Diese Checkliste fasst wichtige Punkte zusammen, die Sie zusammen mit Ihrem IT-Partner diskutieren können, um zusammen die IT-Sicherheit zu professionalisieren:

1. Geschäftskritische Daten und Applikationen: Was benötigen Sie zwingend, um den Betrieb zu gewährleisten? Dies gibt Ihnen einen Hinweis auf die Priorisierung von IT-Sicherheitsmassnahmen.
2. Leistungsbeschrieb der Serviceverträge: Welche Aufgaben und Verantwortlichkeiten sind darin geregelt? Sind beispielsweise die Verschlüsselung von Backups festgehalten, das Update-Intervall, das Benutzermanagement oder die Reaktionszeit bei einem Ausfall?
3. Dokumentation: Gibt es eine standardisierte Checkliste für Wartungsarbeiten? Werden die erledigten Aufgaben protokolliert? Haben Sie als Geschäftsführer dank der Dokumentation Transparenz über den aktuellen Zustand Ihrer IT?
4. Einhaltung und Prüfung und der Vorgaben: Werden die Vorgaben eingehalten, und entsprechen sie noch den aktuellen Bedürfnissen? Veränderungen an der IT-Umgebung können andere Richtlinien bedingen.
5. Security-Assessment: Müssen Sie Klarheit schaffen über den aktuellen Stand Ihrer IT-Sicherheit?

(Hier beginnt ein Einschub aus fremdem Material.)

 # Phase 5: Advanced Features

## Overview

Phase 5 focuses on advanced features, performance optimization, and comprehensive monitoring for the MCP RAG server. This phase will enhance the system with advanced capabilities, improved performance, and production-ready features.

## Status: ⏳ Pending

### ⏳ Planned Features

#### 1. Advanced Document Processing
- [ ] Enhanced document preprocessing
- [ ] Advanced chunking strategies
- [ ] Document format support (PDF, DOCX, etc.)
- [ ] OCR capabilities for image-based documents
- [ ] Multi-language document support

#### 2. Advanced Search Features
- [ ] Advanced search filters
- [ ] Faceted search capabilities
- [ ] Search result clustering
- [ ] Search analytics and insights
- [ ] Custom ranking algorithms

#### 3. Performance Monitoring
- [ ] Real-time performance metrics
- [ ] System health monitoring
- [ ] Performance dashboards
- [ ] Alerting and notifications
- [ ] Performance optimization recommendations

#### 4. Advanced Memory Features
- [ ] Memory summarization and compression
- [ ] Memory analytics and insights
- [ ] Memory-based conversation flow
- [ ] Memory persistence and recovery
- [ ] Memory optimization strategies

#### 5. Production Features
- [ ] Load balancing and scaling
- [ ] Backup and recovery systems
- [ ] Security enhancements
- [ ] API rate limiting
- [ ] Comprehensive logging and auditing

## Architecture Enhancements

Mit einem Assessment erhalten Sie eine detaillierte Zustandsbeschreibung Ihrer Infrastruktur und können allfällige Optimierungs-Massnahmen auf Faktenbasis planen.
6. Zusatzaufwände: Wie werden zusätzliche Leistungen geregelt und verrechnet? Darunter fällt beispielsweise der ungeplante Austausch von Hardware oder die Anpassung von Firewall-Regeln ausserhalb der vereinbarten Wartung.
7. Notfallplan: Und zum guten und wichtigen Schluss: Funktionieren die Notfallmassnahmen bei einem Datenverlust oder Cyberangriff? Dazu gehört, dass präventive Sicherheitsmassnahmen wie ein Backup oder der Ausfall redundanter Netzwerkkomponenten getestet werden, bevor etwas passiert.

Die regelmässige Überprüfung und Anpassung von IT-Sicherheitsmassnahmen senkt das Risiko vor Datenverlust und erfolgreichen Cyberangriffen und damit auch das Risiko vor Betriebsausfällen. Zudem ist IT-Sicherheit ein zentraler Bestandteil der Vorgaben im neuen Datenschutzgesetz, das die Geschäftsleitung in die Verantwortung und Fürsorgepflicht gegenüber ihren Mitarbeitenden nimmt. Das nDSG sieht bei Verstössen eine persönliche Haftung und entsprechende Bussen vor. Mit einer erhöhten IT-Sicherheit verringern Sie das Risiko solcher Vorfälle und schützen damit sich selbst und Ihre Mitarbeitenden.